Variational Approach to Necessary and Sufficient Stability Conditions for Inviscid Shear Flow

TL;DR

This paper introduces a variational method to determine the linear stability of inviscid parallel shear flows, providing a necessary and sufficient condition that simplifies analysis compared to traditional approaches.

Contribution

It develops a novel variational framework based on Hamiltonian mechanics to establish stability criteria, applicable to a broad class of hydrodynamic problems.

Findings

The method characterizes instability via positive eigenvalues of a selfadjoint operator.

Stability conditions are derived by maximizing a quadratic form.

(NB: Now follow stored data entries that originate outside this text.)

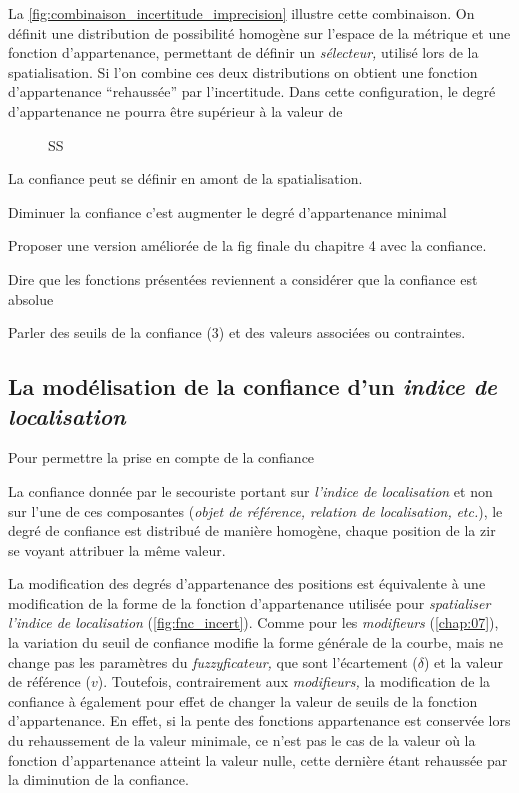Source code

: La \autoref{fig:combinaison_incertitude_imprecision} illustre cette
combinaison. On définit une distribution de possibilité homogène sur
l'espace de la métrique et une fonction d'appartenance, permettant de
définir un \emph{sélecteur,} utilisé lors de la spatialisation. Si
l'on combine ces deux distributions on obtient une fonction
d'appartenance \enquote{rehaussée} par l'incertitude. Dans cette
configuration, le degré d'appartenance ne pourra être supérieur à la
valeur de 

\begin{figure}
  \centering
  
  \caption{SS}
  \label{fig:combinaison_incertitude_imprecision}
\end{figure}


La confiance peut se définir en amont de la spatialisation.

Diminuer la confiance c'est augmenter le degré d'appartenance minimal

Proposer une version améliorée de la fig finale du chapitre 4 avec la
confiance.

Dire que les fonctions présentées reviennent a considérer que la
confiance est absolue

Parler des seuils de la confiance (3) et des valeurs associées ou
contraintes.


\subsection{La modélisation de la confiance d'un \emph{indice de
    localisation}}

Pour permettre la prise en compte de la confiance


La confiance donnée par le secouriste portant sur \emph{l'indice de
  localisation} et non sur l'une de ces composantes (\eg \emph{objet
  de référence,} \emph{relation de localisation,} \emph{etc.}), le
degré de confiance est distribué de manière homogène, chaque position
de la \ac{zir} se voyant attribuer la même valeur.


La modification des degrés d'appartenance des positions est
équivalente à une modification de la forme de la fonction
d'appartenance utilisée pour \emph{spatialiser l'indice de
  localisation} (\autoref{fig:fnc_incert}). Comme pour les
\emph{modifieurs} (\autoref{chap:07}), la variation du seuil de
confiance modifie la forme générale de la courbe, mais ne change pas
les paramètres du \emph{fuzzyficateur,} que sont l'écartement
(\(\delta\)) et la valeur de référence (\(v\)). Toutefois,
contrairement aux \emph{modifieurs,} la modification de la confiance à
également pour effet de changer la valeur de seuils de la fonction
d'appartenance. En effet, si la pente des fonctions appartenance est
conservée lors du rehaussement de la valeur minimale, ce n'est pas le
cas de la valeur où la fonction d'appartenance atteint la valeur
nulle, cette dernière étant rehaussée par la diminution de la
confiance.

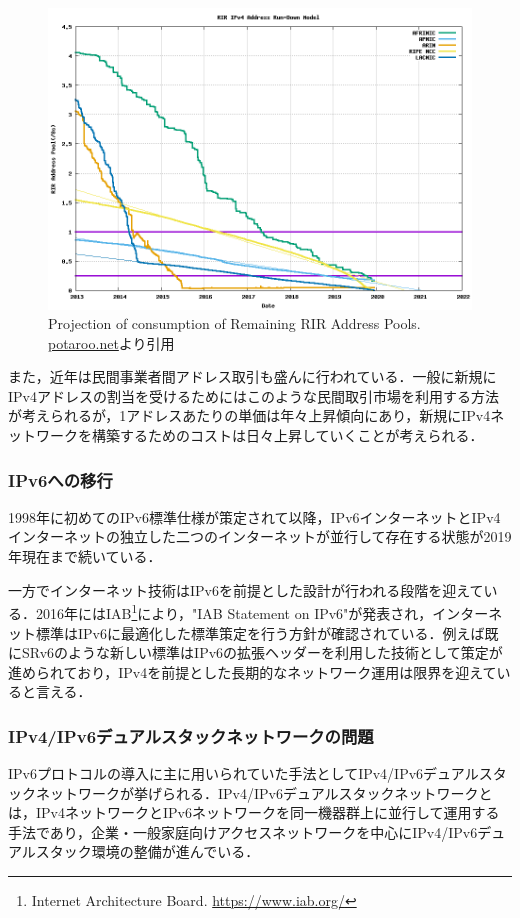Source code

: \begin{figure}
	\centering
	\includegraphics[width=12cm]{img/plotend.png}
	\caption{Projection of consumption of Remaining RIR Address Pools. \url{potaroo.net}より引用\cite{potaroo_IPv4}}
	\label{fig:potaroo_IPv4}
\end{figure}
    
また，近年は民間事業者間アドレス取引も盛んに行われている．一般に新規にIPv4アドレスの割当を受けるためにはこのような民間取引市場を利用する方法が考えられるが，1アドレスあたりの単価は年々上昇傾向にあり\cite{howard2013internet}，新規にIPv4ネットワークを構築するためのコストは日々上昇していくことが考えられる．


\subsubsection{IPv6への移行}
\label{introduction:background:ipv6_transition}
1998年に初めてのIPv6標準仕様が策定されて以降\cite{RFC2460}，IPv6インターネットとIPv4インターネットの独立した二つのインターネットが並行して存在する状態が2019年現在まで続いている．

一方でインターネット技術はIPv6を前提とした設計が行われる段階を迎えている．2016年にはIAB\footnote{Internet Architecture Board. \url{https://www.iab.org/}}により，"IAB Statement on IPv6"が発表され，インターネット標準はIPv6に最適化した標準策定を行う方針が確認されている\cite{IAB_statement}．例えば既にSRv6のような新しい標準はIPv6の拡張ヘッダーを利用した技術として策定が進められており，IPv4を前提とした長期的なネットワーク運用は限界を迎えていると言える．

\subsubsection{IPv4/IPv6デュアルスタックネットワークの問題}
\label{introduction:background:dualstack_problems}
IPv6プロトコルの導入に主に用いられていた手法としてIPv4/IPv6デュアルスタックネットワークが挙げられる\cite{durand2001deploying}．IPv4/IPv6デュアルスタックネットワークとは，IPv4ネットワークとIPv6ネットワークを同一機器群上に並行して運用する手法であり，企業・一般家庭向けアクセスネットワークを中心にIPv4/IPv6デュアルスタック環境の整備が進んでいる．

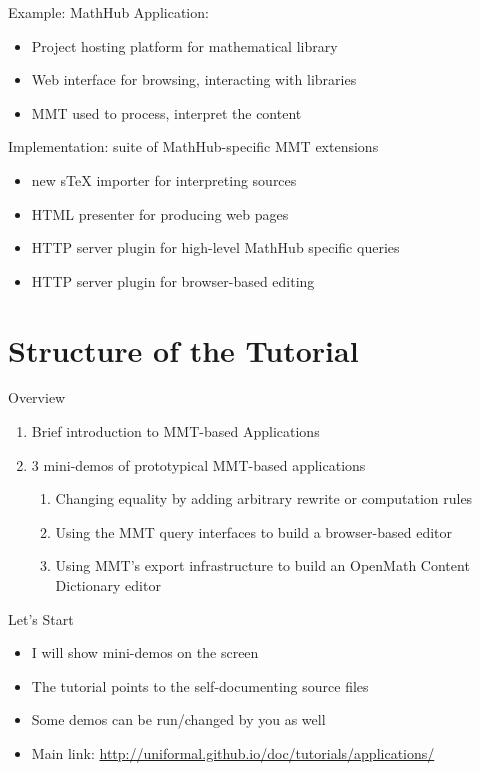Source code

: \documentclass{beamer}
\begin{document}
\begin{myframe}{Example: MathHub}
Application:
\begin{itemize}
  \item Project hosting platform for mathematical library
  \item Web interface for browsing, interacting with libraries
  \item MMT used to process, interpret the content
\end{itemize}

Implementation: suite of MathHub-specific MMT extensions
\begin{itemize}
 \item new sTeX importer for interpreting sources
 \item HTML presenter for producing web pages
 \item HTTP server plugin for high-level MathHub specific queries
 \item HTTP server plugin for browser-based editing
 \end{itemize}
\end{myframe}


\section{Structure of the Tutorial}

\begin{myframe}{Overview}
\begin{enumerate}
 \item Brief introduction to MMT-based Applications
 \item 3 mini-demos of prototypical MMT-based applications 
   \begin{enumerate}
    \item Changing equality by adding arbitrary rewrite or computation rules
    \item Using the MMT query interfaces to build a browser-based editor
    \item Using MMT's export infrastructure to build an OpenMath Content Dictionary editor
   \end{enumerate}
 \end{enumerate}
\end{myframe}


\begin{myframe}{Let's Start}
\begin{itemize}
 \item I will show mini-demos on the screen
 \item The tutorial points to the self-documenting source files
 \item Some demos can be run/changed by you as well
 \item Main link: \url{http://uniformal.github.io/doc/tutorials/applications/}
\end{itemize}
\end{myframe}
\end{document}

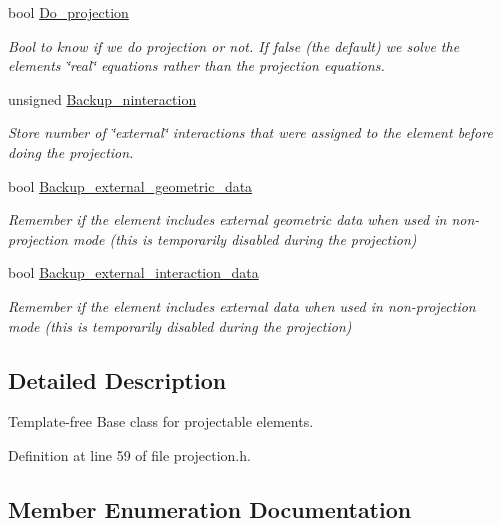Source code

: \begin{DoxyCompactItemize}
bool \hyperlink{classoomph_1_1ProjectableElementBase_a8e6db97455edb38611347e258593f592}{Do\+\_\+projection}
\begin{DoxyCompactList}\small\item\em Bool to know if we do projection or not. If false (the default) we solve the element\textquotesingle{}s \char`\"{}real\char`\"{} equations rather than the projection equations. \end{DoxyCompactList}\item 
unsigned \hyperlink{classoomph_1_1ProjectableElementBase_a638bf48f5b8dd513c18413cd3878c0d1}{Backup\+\_\+ninteraction}
\begin{DoxyCompactList}\small\item\em Store number of \char`\"{}external\char`\"{} interactions that were assigned to the element before doing the projection. \end{DoxyCompactList}\item 
bool \hyperlink{classoomph_1_1ProjectableElementBase_a907f0491ccf46f64e97365afc2fcb773}{Backup\+\_\+external\+\_\+geometric\+\_\+data}
\begin{DoxyCompactList}\small\item\em Remember if the element includes external geometric data when used in non-\/projection mode (this is temporarily disabled during the projection) \end{DoxyCompactList}\item 
bool \hyperlink{classoomph_1_1ProjectableElementBase_a0f9195c254f229b178a8844f2572c7d4}{Backup\+\_\+external\+\_\+interaction\+\_\+data}
\begin{DoxyCompactList}\small\item\em Remember if the element includes external data when used in non-\/projection mode (this is temporarily disabled during the projection) \end{DoxyCompactList}\end{DoxyCompactItemize}


\subsection{Detailed Description}
Template-\/free Base class for projectable elements. 

Definition at line 59 of file projection.\+h.



\subsection{Member Enumeration Documentation}
\mbox{\label{classoomph_1_1ProjectableElementBase_aa6b28955725b5626cc4cbf0465f12a9e}} 
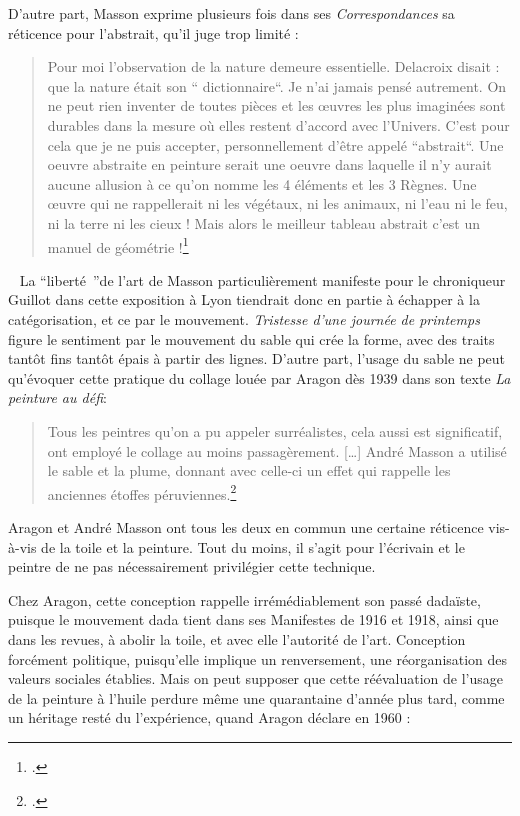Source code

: D’autre part, Masson exprime plusieurs fois dans ses \emph{Correspondances} sa réticence pour l’abstrait, qu’il juge trop limité : 

\begin{quote}
Pour moi l’observation de la nature demeure essentielle. Delacroix disait : que la nature était son “ dictionnaire“. Je n’ai jamais pensé autrement. On ne peut rien inventer de toutes pièces et les \oe{}uvres les plus imaginées sont durables dans la mesure où elles restent d’accord avec l’Univers. C’est pour cela que je ne puis accepter, personnellement d’être appelé “abstrait“. Une oeuvre abstraite en peinture serait une oeuvre dans laquelle il n’y aurait aucune allusion à ce qu’on nomme les 4 éléments et les 3 Règnes. Une \oe{}uvre qui ne rappellerait ni les végétaux, ni les animaux, ni l’eau ni le feu, ni la terre ni les cieux ! Mais alors le meilleur tableau abstrait c’est un manuel de géométrie !\footcite[p464]{anneessurrealistes}\end{quote}
 
	La \enquote{liberté }de l’art de Masson particulièrement manifeste pour le chroniqueur Guillot dans cette exposition à Lyon tiendrait donc en partie à échapper à la catégorisation, et ce par le mouvement. \emph{Tristesse d’une journée de printemps} figure le sentiment par le mouvement du sable qui crée la forme, avec des traits tantôt fins tantôt épais à partir des lignes. D’autre part, l'usage du sable ne peut qu’évoquer cette pratique du collage louée par Aragon dès 1939 dans son texte \emph{La peinture au défi}:
\begin{quote}
Tous les peintres qu’on a pu appeler surréalistes, cela aussi est significatif, ont employé le collage au moins passagèrement. […] André Masson a utilisé le sable et la plume, donnant avec celle-ci un effet qui rappelle les anciennes étoffes péruviennes.\footcite[p78]{ecritssurla}\end{quote}	

 	 Aragon et André Masson ont tous les deux en commun une certaine réticence vis-à-vis de la toile et la peinture. Tout du moins, il s’agit pour l’écrivain et le peintre de ne pas nécessairement privilégier cette technique. 

	Chez Aragon, cette conception rappelle irrémédiablement son passé dadaïste, puisque le mouvement dada tient dans ses Manifestes de 1916 et 1918, ainsi que dans les revues, à abolir la toile, et avec elle l’autorité de l’art. Conception forcément politique, puisqu’elle implique un renversement, une réorganisation des valeurs sociales établies. Mais on peut supposer que cette réévaluation de l’usage de la peinture à l’huile perdure même une quarantaine d’année plus tard, comme un héritage resté du l’expérience, quand Aragon déclare en 1960 : 


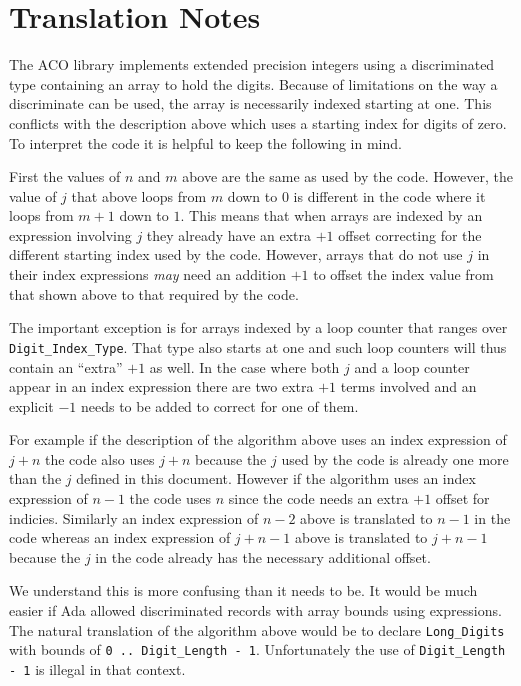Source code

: \documentclass{article}
\begin{document}
\section{Translation Notes}

The ACO library implements extended precision integers using a discriminated type containing an
array to hold the digits. Because of limitations on the way a discriminate can be used, the
array is necessarily indexed starting at one. This conflicts with the description above which
uses a starting index for digits of zero. To interpret the code it is helpful to keep the
following in mind.

First the values of $n$ and $m$ above are the same as used by the code. However, the value of
$j$ that above loops from $m$ down to $0$ is different in the code where it loops from $m + 1$
down to $1$. This means that when arrays are indexed by an expression involving $j$ they already
have an extra $+1$ offset correcting for the different starting index used by the code. However,
arrays that do not use $j$ in their index expressions \emph{may} need an addition $+1$ to offset
the index value from that shown above to that required by the code.

The important exception is for arrays indexed by a loop counter that ranges over
\texttt{Digit\_Index\_Type}. That type also starts at one and such loop counters will thus
contain an ``extra'' $+1$ as well. In the case where both $j$ and a loop counter appear in an
index expression there are two extra $+1$ terms involved and an explicit $-1$ needs to be added
to correct for one of them.

For example if the description of the algorithm above uses an index expression of $j+n$ the code
also uses $j+n$ because the $j$ used by the code is already one more than the $j$ defined in
this document. However if the algorithm uses an index expression of $n-1$ the code uses $n$
since the code needs an extra $+1$ offset for indicies. Similarly an index expression of $n-2$
above is translated to $n-1$ in the code whereas an index expression of $j+n-1$ above is
translated to $j+n-1$ because the $j$ in the code already has the necessary additional offset.

We understand this is more confusing than it needs to be. It would be much easier if Ada allowed
discriminated records with array bounds using expressions. The natural translation of the
algorithm above would be to declare \texttt{Long\_Digits} with bounds of \texttt{0 ..
  Digit\_Length - 1}. Unfortunately the use of \texttt{Digit\_Length - 1} is illegal in that
context.



\end{document}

The approach is both theoretically sound and numerically efficient.

Abstract

A necessary and sufficient condition for linear stability of inviscid parallel shear flow is formulated by a novel variational method, where the velocity profile is assumed to be monotonic and analytic. Unstable eigenvalues of the Rayleigh equation are shown to be associated with positive eigenvalues of a certain selfadjoint operator. The stability is therefore simply determined by maximizing a quadratic form, which is theoretically and numerically more tractable than directly solving the Rayleigh equation. This variational approach is based on the Hamiltonian nature of the inviscid fluid and will be applicable to other hydrodynamic stability problems.